----- Data to examine

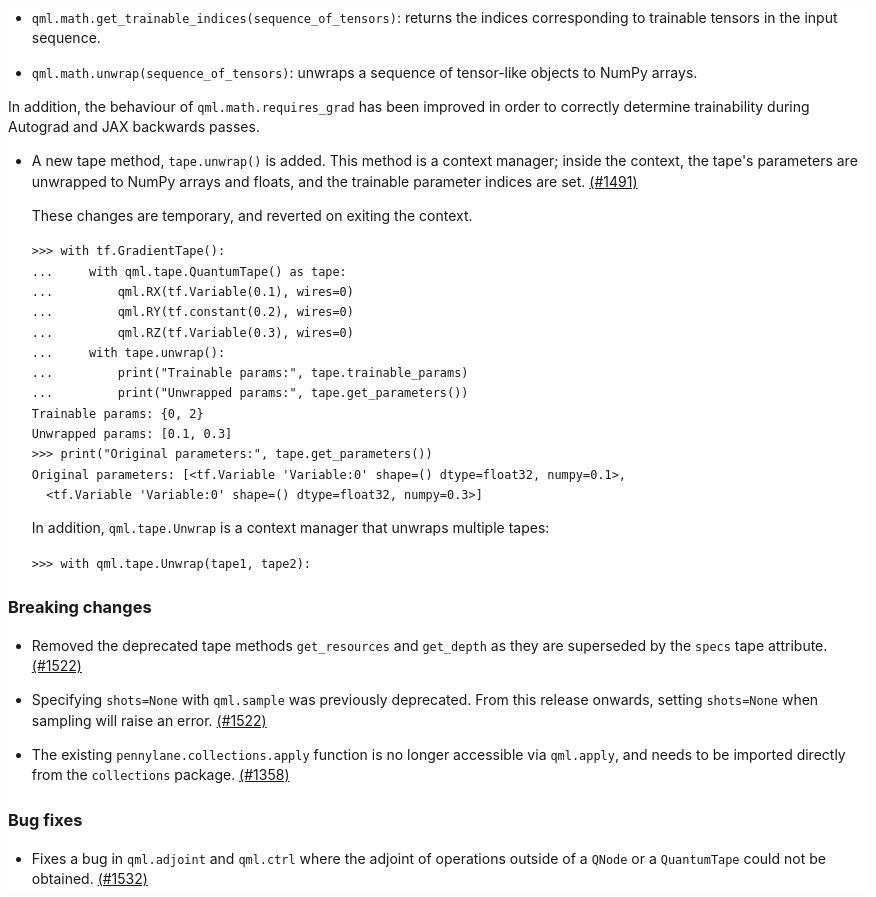   - `qml.math.get_trainable_indices(sequence_of_tensors)`: returns the indices corresponding to
    trainable tensors in the input sequence.

  - `qml.math.unwrap(sequence_of_tensors)`: unwraps a sequence of tensor-like objects to NumPy
    arrays.

  In addition, the behaviour of `qml.math.requires_grad` has been improved in order to
  correctly determine trainability during Autograd and JAX backwards passes.

* A new tape method, `tape.unwrap()` is added. This method is a context manager; inside the
  context, the tape's parameters are unwrapped to NumPy arrays and floats, and the trainable
  parameter indices are set.
  [(#1491)](https://github.com/PennyLaneAI/pennylane/pull/1491)

  These changes are temporary, and reverted on exiting the context.

  ```pycon
  >>> with tf.GradientTape():
  ...     with qml.tape.QuantumTape() as tape:
  ...         qml.RX(tf.Variable(0.1), wires=0)
  ...         qml.RY(tf.constant(0.2), wires=0)
  ...         qml.RZ(tf.Variable(0.3), wires=0)
  ...     with tape.unwrap():
  ...         print("Trainable params:", tape.trainable_params)
  ...         print("Unwrapped params:", tape.get_parameters())
  Trainable params: {0, 2}
  Unwrapped params: [0.1, 0.3]
  >>> print("Original parameters:", tape.get_parameters())
  Original parameters: [<tf.Variable 'Variable:0' shape=() dtype=float32, numpy=0.1>,
    <tf.Variable 'Variable:0' shape=() dtype=float32, numpy=0.3>]
  ```

  In addition, `qml.tape.Unwrap` is a context manager that unwraps multiple tapes:

  ```pycon
  >>> with qml.tape.Unwrap(tape1, tape2):
  ```

<h3>Breaking changes</h3>

* Removed the deprecated tape methods `get_resources` and `get_depth` as they are
  superseded by the `specs` tape attribute.
  [(#1522)](https://github.com/PennyLaneAI/pennylane/pull/1522)

* Specifying `shots=None` with `qml.sample` was previously deprecated.
  From this release onwards, setting `shots=None` when sampling will
  raise an error.
  [(#1522)](https://github.com/PennyLaneAI/pennylane/pull/1522)

* The existing `pennylane.collections.apply` function is no longer accessible
  via `qml.apply`, and needs to be imported directly from the `collections`
  package.
  [(#1358)](https://github.com/PennyLaneAI/pennylane/pull/1358)

<h3>Bug fixes</h3>

* Fixes a bug in `qml.adjoint` and `qml.ctrl`
  where the adjoint of operations outside of a `QNode` or a `QuantumTape` could
  not be obtained.
  [(#1532)](https://github.com/PennyLaneAI/pennylane/pull/1532)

----------

**Directions for this task:** Set down nothing but the lines from the one containing "was previously deprecated." through the final line above, exactly as written.

**Solution to the problem:**
* Specifying `shots=None` with `qml.sample` was previously deprecated.
  From this release onwards, setting `shots=None` when sampling will
  raise an error.
  [(#1522)](https://github.com/PennyLaneAI/pennylane/pull/1522)

* The existing `pennylane.collections.apply` function is no longer accessible
  via `qml.apply`, and needs to be imported directly from the `collections`
  package.
  [(#1358)](https://github.com/PennyLaneAI/pennylane/pull/1358)

<h3>Bug fixes</h3>

* Fixes a bug in `qml.adjoint` and `qml.ctrl`
  where the adjoint of operations outside of a `QNode` or a `QuantumTape` could
  not be obtained.
  [(#1532)](https://github.com/PennyLaneAI/pennylane/pull/1532)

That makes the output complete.